Start of Records for this exercise
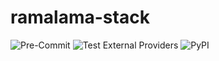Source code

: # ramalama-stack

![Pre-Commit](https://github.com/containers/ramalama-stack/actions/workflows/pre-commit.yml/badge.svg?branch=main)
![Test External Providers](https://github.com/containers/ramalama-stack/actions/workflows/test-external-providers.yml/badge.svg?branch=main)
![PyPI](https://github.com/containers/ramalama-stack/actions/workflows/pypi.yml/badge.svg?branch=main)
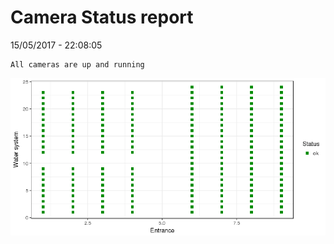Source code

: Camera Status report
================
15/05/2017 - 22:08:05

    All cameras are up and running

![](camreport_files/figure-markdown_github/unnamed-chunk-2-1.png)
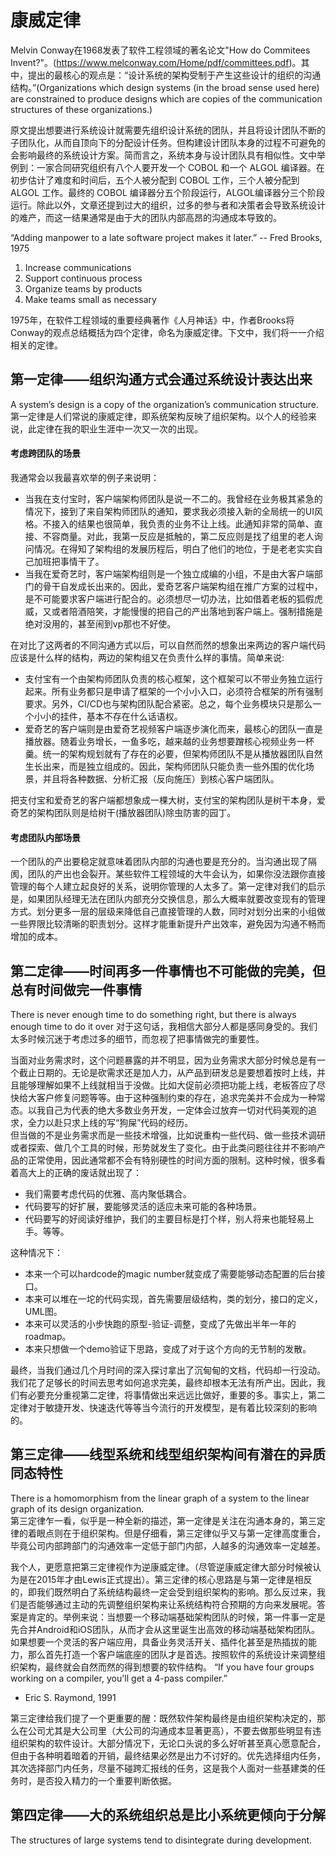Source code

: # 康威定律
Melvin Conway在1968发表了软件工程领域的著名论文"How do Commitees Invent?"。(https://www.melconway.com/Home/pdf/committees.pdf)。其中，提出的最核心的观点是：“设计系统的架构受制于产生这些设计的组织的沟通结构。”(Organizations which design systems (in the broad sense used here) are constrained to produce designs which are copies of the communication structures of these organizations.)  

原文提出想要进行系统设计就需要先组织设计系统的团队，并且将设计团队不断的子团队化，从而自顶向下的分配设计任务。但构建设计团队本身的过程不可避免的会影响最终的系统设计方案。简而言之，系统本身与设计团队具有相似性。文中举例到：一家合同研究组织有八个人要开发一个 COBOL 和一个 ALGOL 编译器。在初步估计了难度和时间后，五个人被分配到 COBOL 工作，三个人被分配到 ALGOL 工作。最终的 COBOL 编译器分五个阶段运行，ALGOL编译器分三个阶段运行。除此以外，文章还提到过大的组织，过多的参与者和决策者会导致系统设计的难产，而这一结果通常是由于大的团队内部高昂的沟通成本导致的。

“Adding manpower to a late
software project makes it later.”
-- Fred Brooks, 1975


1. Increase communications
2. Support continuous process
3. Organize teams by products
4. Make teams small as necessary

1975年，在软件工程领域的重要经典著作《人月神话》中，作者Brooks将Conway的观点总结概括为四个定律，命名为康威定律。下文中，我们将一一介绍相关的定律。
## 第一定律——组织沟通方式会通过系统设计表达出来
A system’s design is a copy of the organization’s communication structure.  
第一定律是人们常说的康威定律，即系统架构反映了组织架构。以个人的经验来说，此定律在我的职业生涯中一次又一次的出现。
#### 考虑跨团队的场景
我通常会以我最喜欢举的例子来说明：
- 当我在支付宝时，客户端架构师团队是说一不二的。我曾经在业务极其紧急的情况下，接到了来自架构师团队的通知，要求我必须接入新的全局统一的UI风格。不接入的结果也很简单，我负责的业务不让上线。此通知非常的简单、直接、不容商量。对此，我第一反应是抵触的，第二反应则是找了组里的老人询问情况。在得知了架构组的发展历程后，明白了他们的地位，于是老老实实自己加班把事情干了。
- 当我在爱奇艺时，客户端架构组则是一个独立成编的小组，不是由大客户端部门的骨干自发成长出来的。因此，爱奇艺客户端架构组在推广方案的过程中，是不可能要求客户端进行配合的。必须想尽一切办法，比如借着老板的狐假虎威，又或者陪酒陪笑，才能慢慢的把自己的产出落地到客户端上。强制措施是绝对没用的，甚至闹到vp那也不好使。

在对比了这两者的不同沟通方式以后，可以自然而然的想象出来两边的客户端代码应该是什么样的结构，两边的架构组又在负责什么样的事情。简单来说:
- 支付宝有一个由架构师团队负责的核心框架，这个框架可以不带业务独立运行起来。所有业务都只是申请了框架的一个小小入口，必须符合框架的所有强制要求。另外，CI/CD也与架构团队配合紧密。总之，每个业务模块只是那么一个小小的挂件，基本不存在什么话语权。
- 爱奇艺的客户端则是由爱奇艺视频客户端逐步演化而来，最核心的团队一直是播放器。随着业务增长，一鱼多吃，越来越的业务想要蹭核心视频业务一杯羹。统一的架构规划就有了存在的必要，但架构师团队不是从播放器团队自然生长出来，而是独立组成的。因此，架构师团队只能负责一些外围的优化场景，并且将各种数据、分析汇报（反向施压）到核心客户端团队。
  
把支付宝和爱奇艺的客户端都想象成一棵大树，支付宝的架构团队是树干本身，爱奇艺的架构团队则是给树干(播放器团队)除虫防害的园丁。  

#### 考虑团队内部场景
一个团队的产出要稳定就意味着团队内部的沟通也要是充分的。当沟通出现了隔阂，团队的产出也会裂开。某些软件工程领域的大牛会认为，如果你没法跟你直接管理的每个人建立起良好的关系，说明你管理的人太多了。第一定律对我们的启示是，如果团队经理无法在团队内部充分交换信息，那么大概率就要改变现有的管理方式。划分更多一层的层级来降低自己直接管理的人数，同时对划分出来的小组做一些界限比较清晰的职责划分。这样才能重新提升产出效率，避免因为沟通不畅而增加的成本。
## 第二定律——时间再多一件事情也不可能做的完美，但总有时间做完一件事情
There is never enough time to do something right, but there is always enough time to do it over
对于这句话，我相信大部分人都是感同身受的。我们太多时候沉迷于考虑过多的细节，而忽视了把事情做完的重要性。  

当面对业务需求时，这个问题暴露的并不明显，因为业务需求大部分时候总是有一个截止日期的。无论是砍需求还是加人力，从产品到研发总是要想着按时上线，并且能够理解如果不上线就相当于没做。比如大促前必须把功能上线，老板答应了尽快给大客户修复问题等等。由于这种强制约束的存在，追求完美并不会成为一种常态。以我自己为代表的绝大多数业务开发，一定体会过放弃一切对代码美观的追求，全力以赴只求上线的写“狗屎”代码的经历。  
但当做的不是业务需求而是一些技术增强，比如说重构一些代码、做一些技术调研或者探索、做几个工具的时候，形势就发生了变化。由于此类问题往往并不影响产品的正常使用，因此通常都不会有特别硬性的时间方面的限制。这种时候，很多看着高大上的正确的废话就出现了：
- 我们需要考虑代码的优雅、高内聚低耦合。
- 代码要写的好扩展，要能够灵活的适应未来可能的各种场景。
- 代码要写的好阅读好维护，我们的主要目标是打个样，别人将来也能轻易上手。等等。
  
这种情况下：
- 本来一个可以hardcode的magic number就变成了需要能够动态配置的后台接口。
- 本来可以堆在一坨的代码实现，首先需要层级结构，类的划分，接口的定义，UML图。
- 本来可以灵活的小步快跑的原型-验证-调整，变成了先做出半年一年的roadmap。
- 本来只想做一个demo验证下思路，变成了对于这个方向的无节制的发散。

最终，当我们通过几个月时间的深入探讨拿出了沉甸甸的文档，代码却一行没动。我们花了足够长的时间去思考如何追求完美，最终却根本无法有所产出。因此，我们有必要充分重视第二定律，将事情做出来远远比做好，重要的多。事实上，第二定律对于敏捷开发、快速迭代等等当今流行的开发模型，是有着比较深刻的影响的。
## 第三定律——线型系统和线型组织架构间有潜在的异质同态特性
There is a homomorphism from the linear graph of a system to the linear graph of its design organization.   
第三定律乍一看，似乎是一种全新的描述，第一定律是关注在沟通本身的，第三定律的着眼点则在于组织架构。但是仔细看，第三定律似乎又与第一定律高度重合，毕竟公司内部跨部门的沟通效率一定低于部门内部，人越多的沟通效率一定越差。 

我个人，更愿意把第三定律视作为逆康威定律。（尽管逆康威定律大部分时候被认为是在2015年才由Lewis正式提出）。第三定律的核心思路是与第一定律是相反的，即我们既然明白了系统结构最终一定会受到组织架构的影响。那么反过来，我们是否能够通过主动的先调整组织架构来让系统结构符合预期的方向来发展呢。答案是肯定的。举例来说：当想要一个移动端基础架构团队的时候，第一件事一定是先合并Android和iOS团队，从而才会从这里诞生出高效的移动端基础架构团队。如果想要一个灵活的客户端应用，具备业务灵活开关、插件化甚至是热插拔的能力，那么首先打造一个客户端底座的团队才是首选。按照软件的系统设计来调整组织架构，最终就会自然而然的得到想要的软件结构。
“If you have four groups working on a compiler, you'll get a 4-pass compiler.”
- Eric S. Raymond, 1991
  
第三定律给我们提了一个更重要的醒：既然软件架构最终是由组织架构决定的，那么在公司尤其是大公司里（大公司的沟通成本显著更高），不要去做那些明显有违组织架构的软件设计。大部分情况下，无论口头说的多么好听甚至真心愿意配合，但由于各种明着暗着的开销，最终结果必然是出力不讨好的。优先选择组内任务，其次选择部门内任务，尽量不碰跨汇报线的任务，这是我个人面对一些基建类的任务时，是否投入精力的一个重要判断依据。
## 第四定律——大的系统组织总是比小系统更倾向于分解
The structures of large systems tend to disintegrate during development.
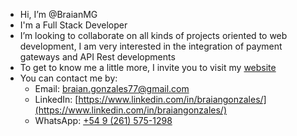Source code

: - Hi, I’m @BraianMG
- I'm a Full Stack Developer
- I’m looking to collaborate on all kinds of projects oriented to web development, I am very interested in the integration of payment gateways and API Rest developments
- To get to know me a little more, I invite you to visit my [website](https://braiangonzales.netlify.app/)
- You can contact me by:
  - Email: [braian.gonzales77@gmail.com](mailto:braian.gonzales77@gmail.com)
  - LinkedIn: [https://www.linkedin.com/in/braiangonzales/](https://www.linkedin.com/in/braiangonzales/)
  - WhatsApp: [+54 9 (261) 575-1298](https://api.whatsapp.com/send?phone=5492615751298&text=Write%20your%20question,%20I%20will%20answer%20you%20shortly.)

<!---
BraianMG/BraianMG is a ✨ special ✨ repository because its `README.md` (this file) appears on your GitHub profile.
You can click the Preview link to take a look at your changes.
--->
End of Records for this exercise
All lines in the data above from the one with "#### 考虑跨团队的场景" through the one with "对于这句话，我相信大部分人都" must be repeated exactly, and no others.

* Output of the task
#### 考虑跨团队的场景
我通常会以我最喜欢举的例子来说明：
- 当我在支付宝时，客户端架构师团队是说一不二的。我曾经在业务极其紧急的情况下，接到了来自架构师团队的通知，要求我必须接入新的全局统一的UI风格。不接入的结果也很简单，我负责的业务不让上线。此通知非常的简单、直接、不容商量。对此，我第一反应是抵触的，第二反应则是找了组里的老人询问情况。在得知了架构组的发展历程后，明白了他们的地位，于是老老实实自己加班把事情干了。
- 当我在爱奇艺时，客户端架构组则是一个独立成编的小组，不是由大客户端部门的骨干自发成长出来的。因此，爱奇艺客户端架构组在推广方案的过程中，是不可能要求客户端进行配合的。必须想尽一切办法，比如借着老板的狐假虎威，又或者陪酒陪笑，才能慢慢的把自己的产出落地到客户端上。强制措施是绝对没用的，甚至闹到vp那也不好使。

在对比了这两者的不同沟通方式以后，可以自然而然的想象出来两边的客户端代码应该是什么样的结构，两边的架构组又在负责什么样的事情。简单来说:
- 支付宝有一个由架构师团队负责的核心框架，这个框架可以不带业务独立运行起来。所有业务都只是申请了框架的一个小小入口，必须符合框架的所有强制要求。另外，CI/CD也与架构团队配合紧密。总之，每个业务模块只是那么一个小小的挂件，基本不存在什么话语权。
- 爱奇艺的客户端则是由爱奇艺视频客户端逐步演化而来，最核心的团队一直是播放器。随着业务增长，一鱼多吃，越来越的业务想要蹭核心视频业务一杯羹。统一的架构规划就有了存在的必要，但架构师团队不是从播放器团队自然生长出来，而是独立组成的。因此，架构师团队只能负责一些外围的优化场景，并且将各种数据、分析汇报（反向施压）到核心客户端团队。
  
把支付宝和爱奇艺的客户端都想象成一棵大树，支付宝的架构团队是树干本身，爱奇艺的架构团队则是给树干(播放器团队)除虫防害的园丁。  

#### 考虑团队内部场景
一个团队的产出要稳定就意味着团队内部的沟通也要是充分的。当沟通出现了隔阂，团队的产出也会裂开。某些软件工程领域的大牛会认为，如果你没法跟你直接管理的每个人建立起良好的关系，说明你管理的人太多了。第一定律对我们的启示是，如果团队经理无法在团队内部充分交换信息，那么大概率就要改变现有的管理方式。划分更多一层的层级来降低自己直接管理的人数，同时对划分出来的小组做一些界限比较清晰的职责划分。这样才能重新提升产出效率，避免因为沟通不畅而增加的成本。
## 第二定律——时间再多一件事情也不可能做的完美，但总有时间做完一件事情
There is never enough time to do something right, but there is always enough time to do it over
对于这句话，我相信大部分人都是感同身受的。我们太多时候沉迷于考虑过多的细节，而忽视了把事情做完的重要性。  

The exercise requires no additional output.